» **What you will do**:
Each line from the one with "Eius dolorem dolorem labore neque 5." through the last line of the records must be output exactly, both ends included.

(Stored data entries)
-=-=-=-=-

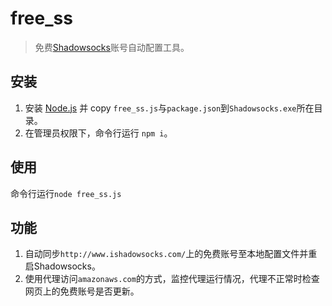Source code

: free_ss
===============

> 免费[Shadowsocks](https://github.com/shadowsocks/shadowsocks-windows/tree/master)账号自动配置工具。

## 安装

1. 安装 [Node.js](https://nodejs.org/) 并 copy `free_ss.js`与`package.json`到`Shadowsocks.exe`所在目录。
1. 在管理员权限下，命令行运行 `npm i`。

## 使用

命令行运行`node free_ss.js`

## 功能
1. 自动同步`http://www.ishadowsocks.com/`上的免费账号至本地配置文件并重启Shadowsocks。
1. 使用代理访问`amazonaws.com`的方式，监控代理运行情况，代理不正常时检查网页上的免费账号是否更新。
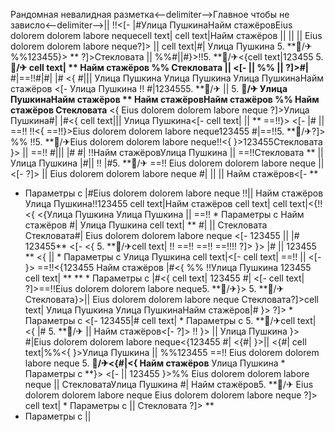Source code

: Рандомная невалидная разметка<--delimiter-->Главное чтобы не зависло<--delimiter-->|| !!<[- |#Улица ПушкинаНайм стажёровEius dolorem dolorem labore nequecell text| cell text|Найм стажёров
||  || 
|| 
Eius dolorem dolorem labore neque?]> ||  cell text|#|
Улица Пушкина
5. **🏨/✈
%%123455}> ** ?]>Стекловата  || %%#||#}>!!5. **🏨/✈<{cell text|123455 5. **🏨/✈
cell text| **
Найм стажёров %% Стекловата  ||  <[- ||  %% ||  ?]>#|** #|==!!#|#|
|# <{
#|||  Улица Пушкина Улица Пушкина Улица ПушкинаНайм стажёров <[- 
Улица Пушкина !! #|1234555. **🏨/✈ ||  5. **🏨/✈
Улица ПушкинаНайм стажёров
** Найм стажёровНайм стажёров %% Найм стажёров
Стекловата** <{
Eius dolorem dolorem labore neque ?]>Улица Пушкина#| |#<{ cell text||| 
Улица Пушкина<[-  cell text|  || **
==!!}> <[- |#
 ||  ==!!
!!<{ ==!!}>Eius dolorem dolorem labore neque123455 #|==!!5. **🏨/✈?]> %%
!!5. **🏨/✈Eius dolorem dolorem labore neque!!<{
}>123455Стекловата }> ||  ==!! #||| 
|# #| !!Найм стажёровУлица Пушкина  || 
==!!Стекловата ** || 
Улица Пушкина
|#|| !!
|#5. **🏨/✈ ==!! Eius dolorem dolorem labore neque  || <[- ?]> || Eius dolorem dolorem labore neque
#|  || || Найм стажёров<[-  **
  * Параметры с  |#Eius dolorem dolorem labore neque
!!|| Найм стажёров Улица Пушкина!!123455 cell text|Найм стажёров cell text|
cell text|<{!!<{ <{Улица Пушкина
Улица Пушкина ||  ==!!   * Параметры с Найм стажёров #| Улица Пушкина
cell text| ** #| ||  Стекловата
Стекловата#|
Eius dolorem dolorem labore neque <[- 123455 || 
|# 123455**
<[- 
<{ 5. **🏨/✈cell text| !! ==!!
==!!
==!!!!
?]> }>
|#  ||  123455 ** <{ ||    * Параметры с  Улица Пушкина
cell text|<[- cell text|
==!!
||  <[- 
}> ==!!<{123455 Найм стажёров
|#<{ %% !!Улица Пушкина 123455
cell text| **
**   * Параметры с  |#<{
cell text|
123455 #| <[-  cell text|
?]>==!!Eius dolorem dolorem labore neque5. **🏨/✈}> 5. **🏨/✈ Стекловата}>||  Eius dolorem dolorem labore neque Стекловата?]>cell text| Улица Пушкина
Улица ПушкинаНайм стажёров|#
}> ?]>   * Параметры с <[- 123455|# cell text|  * Параметры с 5. **🏨/✈cell text| <{ |# 5. **🏨/✈  ||  Найм стажёров<[-  ?]>
!!
}> ||  Улица Пушкина }>
#|Eius dolorem dolorem labore neque<{123455 #| <{#|
}>|| <{#|
cell text|%%<{
}>Улица Пушкина  ||  %%123455 ==!!
Eius dolorem dolorem labore neque 5. **🏨/✈<{#|<{
Найм стажёров** Улица Пушкина  * Параметры с **}> <[-  ||  123455
}>%% Eius dolorem dolorem labore neque || СтекловатаУлица Пушкина #| Найм стажёров5. **🏨/✈ Eius dolorem dolorem labore neque
Eius dolorem dolorem labore neque ?]>
cell text|  * Параметры с  || Стекловата ?]> **
  * Параметры с  ||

-=-=-=-=-

» **Output below**:
Eius dolorem dolorem labore neque 5. **🏨/✈<{#|<{
Найм стажёров** Улица Пушкина  * Параметры с **}> <[-  ||  123455
}>%% Eius dolorem dolorem labore neque || СтекловатаУлица Пушкина #| Найм стажёров5. **🏨/✈ Eius dolorem dolorem labore neque
Eius dolorem dolorem labore neque ?]>
cell text|  * Параметры с  || Стекловата ?]> **
  * Параметры с  ||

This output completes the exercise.